§ Task directions
Stop at the line containing "- Provide type-safe translation capabilities": every line of the listing from the first up to that one must be set down exactly.

━━━ Supplied material

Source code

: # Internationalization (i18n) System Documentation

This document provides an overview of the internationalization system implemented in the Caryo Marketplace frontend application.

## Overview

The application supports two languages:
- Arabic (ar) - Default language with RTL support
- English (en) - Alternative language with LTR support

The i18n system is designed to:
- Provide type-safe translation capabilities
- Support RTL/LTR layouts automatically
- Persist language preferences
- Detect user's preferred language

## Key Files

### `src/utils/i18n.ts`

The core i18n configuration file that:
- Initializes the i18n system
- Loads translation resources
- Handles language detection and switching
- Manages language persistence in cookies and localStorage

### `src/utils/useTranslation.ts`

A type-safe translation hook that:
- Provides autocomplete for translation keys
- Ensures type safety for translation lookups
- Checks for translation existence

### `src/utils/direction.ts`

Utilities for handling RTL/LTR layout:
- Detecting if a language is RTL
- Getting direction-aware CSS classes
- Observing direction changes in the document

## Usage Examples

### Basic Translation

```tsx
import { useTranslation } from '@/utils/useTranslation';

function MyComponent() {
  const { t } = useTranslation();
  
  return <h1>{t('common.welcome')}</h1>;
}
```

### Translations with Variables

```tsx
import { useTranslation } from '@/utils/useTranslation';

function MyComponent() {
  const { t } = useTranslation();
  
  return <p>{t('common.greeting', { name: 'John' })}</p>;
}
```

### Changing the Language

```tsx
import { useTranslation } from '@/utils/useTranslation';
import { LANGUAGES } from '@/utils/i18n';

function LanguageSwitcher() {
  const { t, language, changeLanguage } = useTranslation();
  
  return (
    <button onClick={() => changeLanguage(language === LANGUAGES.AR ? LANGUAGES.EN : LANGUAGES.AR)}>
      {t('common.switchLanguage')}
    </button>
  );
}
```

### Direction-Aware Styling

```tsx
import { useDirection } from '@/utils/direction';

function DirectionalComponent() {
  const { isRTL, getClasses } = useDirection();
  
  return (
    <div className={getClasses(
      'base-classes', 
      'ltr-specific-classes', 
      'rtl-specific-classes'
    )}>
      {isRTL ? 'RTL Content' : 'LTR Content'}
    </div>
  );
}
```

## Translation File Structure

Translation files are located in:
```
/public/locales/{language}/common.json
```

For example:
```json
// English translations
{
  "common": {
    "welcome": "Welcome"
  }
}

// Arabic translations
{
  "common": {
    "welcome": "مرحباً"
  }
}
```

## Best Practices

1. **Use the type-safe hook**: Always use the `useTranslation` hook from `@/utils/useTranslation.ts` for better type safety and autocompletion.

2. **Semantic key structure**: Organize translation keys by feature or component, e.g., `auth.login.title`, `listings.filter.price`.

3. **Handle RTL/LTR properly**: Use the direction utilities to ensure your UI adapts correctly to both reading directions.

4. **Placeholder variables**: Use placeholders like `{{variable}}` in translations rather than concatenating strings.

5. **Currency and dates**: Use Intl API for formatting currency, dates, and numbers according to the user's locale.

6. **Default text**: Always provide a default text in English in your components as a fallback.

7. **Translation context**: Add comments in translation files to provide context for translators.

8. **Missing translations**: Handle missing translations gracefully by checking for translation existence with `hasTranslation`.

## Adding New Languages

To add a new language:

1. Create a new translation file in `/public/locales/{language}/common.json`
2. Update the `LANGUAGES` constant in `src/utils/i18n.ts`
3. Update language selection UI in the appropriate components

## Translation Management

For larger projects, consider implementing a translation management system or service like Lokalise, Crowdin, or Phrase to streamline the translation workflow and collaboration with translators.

━━━━━━

§ Task answer
Source code

: # Internationalization (i18n) System Documentation

This document provides an overview of the internationalization system implemented in the Caryo Marketplace frontend application.

## Overview

The application supports two languages:
- Arabic (ar) - Default language with RTL support
- English (en) - Alternative language with LTR support

The i18n system is designed to:
- Provide type-safe translation capabilities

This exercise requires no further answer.